> **Work order**: Where does the word "result" show up in the data? Please find each such line and copy it.

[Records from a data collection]
_____
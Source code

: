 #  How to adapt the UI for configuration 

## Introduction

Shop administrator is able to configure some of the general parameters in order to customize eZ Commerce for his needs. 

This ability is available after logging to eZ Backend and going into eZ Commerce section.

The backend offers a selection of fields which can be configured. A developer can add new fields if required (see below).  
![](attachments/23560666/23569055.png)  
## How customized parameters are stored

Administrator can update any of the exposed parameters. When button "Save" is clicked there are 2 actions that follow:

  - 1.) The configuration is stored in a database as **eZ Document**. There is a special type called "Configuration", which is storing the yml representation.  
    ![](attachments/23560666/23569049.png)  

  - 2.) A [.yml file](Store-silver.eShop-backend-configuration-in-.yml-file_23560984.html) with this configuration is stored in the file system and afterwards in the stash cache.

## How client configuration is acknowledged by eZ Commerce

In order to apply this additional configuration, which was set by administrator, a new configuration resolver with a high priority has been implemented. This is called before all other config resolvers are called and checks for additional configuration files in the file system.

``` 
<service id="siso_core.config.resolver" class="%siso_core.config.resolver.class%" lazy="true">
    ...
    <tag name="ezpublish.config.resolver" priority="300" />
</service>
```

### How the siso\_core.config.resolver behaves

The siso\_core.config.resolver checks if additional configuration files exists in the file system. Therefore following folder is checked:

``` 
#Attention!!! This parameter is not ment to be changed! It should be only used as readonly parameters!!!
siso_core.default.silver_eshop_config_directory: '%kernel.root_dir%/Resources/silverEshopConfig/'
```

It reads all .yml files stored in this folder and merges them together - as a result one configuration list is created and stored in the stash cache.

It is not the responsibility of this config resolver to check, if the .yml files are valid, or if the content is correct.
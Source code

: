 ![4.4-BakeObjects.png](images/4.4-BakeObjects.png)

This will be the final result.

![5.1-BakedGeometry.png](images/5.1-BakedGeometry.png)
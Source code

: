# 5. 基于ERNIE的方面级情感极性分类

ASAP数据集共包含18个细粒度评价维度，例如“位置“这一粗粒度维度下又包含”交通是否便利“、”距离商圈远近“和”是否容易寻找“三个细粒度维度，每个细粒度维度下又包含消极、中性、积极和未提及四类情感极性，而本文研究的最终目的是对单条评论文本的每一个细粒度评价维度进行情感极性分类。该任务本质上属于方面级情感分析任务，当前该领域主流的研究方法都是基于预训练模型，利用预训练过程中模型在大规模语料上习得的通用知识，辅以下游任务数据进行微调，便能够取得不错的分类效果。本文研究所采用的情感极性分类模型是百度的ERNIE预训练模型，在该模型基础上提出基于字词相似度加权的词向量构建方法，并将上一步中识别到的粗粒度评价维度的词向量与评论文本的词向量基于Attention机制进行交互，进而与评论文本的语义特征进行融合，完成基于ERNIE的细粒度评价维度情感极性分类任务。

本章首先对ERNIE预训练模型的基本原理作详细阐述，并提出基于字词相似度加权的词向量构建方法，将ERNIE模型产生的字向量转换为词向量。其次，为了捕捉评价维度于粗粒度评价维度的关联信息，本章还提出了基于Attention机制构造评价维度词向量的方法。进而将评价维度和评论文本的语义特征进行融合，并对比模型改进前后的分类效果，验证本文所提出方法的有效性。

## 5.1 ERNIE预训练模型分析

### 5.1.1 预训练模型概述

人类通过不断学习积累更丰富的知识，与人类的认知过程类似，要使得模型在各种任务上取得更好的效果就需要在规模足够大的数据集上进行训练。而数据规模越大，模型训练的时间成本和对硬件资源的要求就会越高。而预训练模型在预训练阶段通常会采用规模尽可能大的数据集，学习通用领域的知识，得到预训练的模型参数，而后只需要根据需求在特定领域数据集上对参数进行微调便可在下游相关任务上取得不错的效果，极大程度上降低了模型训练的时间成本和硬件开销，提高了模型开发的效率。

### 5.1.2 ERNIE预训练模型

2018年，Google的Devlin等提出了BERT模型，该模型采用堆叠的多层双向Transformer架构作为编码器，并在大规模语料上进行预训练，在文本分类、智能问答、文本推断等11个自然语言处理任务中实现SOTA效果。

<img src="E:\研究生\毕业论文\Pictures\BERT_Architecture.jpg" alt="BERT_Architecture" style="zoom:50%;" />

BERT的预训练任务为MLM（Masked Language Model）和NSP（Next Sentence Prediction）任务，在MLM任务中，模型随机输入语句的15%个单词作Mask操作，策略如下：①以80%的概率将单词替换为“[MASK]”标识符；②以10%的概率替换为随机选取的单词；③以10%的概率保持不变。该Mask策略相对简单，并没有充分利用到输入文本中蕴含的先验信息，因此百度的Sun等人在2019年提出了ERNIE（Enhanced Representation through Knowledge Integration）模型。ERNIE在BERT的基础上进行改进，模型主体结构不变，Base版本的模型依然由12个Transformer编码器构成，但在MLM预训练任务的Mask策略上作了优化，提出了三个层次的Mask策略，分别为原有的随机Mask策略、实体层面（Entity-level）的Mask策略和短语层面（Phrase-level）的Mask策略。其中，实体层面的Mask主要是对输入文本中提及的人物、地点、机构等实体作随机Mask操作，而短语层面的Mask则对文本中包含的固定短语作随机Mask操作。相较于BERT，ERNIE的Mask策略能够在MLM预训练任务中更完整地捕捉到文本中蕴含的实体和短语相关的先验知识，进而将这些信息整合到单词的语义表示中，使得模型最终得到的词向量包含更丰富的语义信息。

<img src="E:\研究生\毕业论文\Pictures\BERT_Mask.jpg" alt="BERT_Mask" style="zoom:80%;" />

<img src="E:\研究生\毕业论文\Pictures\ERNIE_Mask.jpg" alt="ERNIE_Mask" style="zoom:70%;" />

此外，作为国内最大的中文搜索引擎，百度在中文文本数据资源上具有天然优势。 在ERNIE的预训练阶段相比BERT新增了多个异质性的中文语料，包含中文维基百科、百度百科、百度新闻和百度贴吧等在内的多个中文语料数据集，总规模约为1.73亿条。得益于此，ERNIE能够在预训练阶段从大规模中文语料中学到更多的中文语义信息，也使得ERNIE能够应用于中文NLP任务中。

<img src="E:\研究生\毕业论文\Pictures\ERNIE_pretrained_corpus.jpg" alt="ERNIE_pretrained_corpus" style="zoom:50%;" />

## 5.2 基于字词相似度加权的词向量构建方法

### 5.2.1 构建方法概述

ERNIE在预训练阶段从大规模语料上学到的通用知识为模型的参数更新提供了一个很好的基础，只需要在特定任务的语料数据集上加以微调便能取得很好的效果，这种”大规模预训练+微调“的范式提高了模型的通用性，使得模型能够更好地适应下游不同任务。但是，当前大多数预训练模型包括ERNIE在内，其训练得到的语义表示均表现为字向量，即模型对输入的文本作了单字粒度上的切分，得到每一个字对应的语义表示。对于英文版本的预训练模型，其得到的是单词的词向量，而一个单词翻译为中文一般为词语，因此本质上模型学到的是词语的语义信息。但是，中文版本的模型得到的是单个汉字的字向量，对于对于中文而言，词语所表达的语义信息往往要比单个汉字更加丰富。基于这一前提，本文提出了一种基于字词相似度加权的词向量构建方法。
_____
> **Final answer**:
It reads all .yml files stored in this folder and merges them together - as a result one configuration list is created and stored in the stash cache.
This will be the final result.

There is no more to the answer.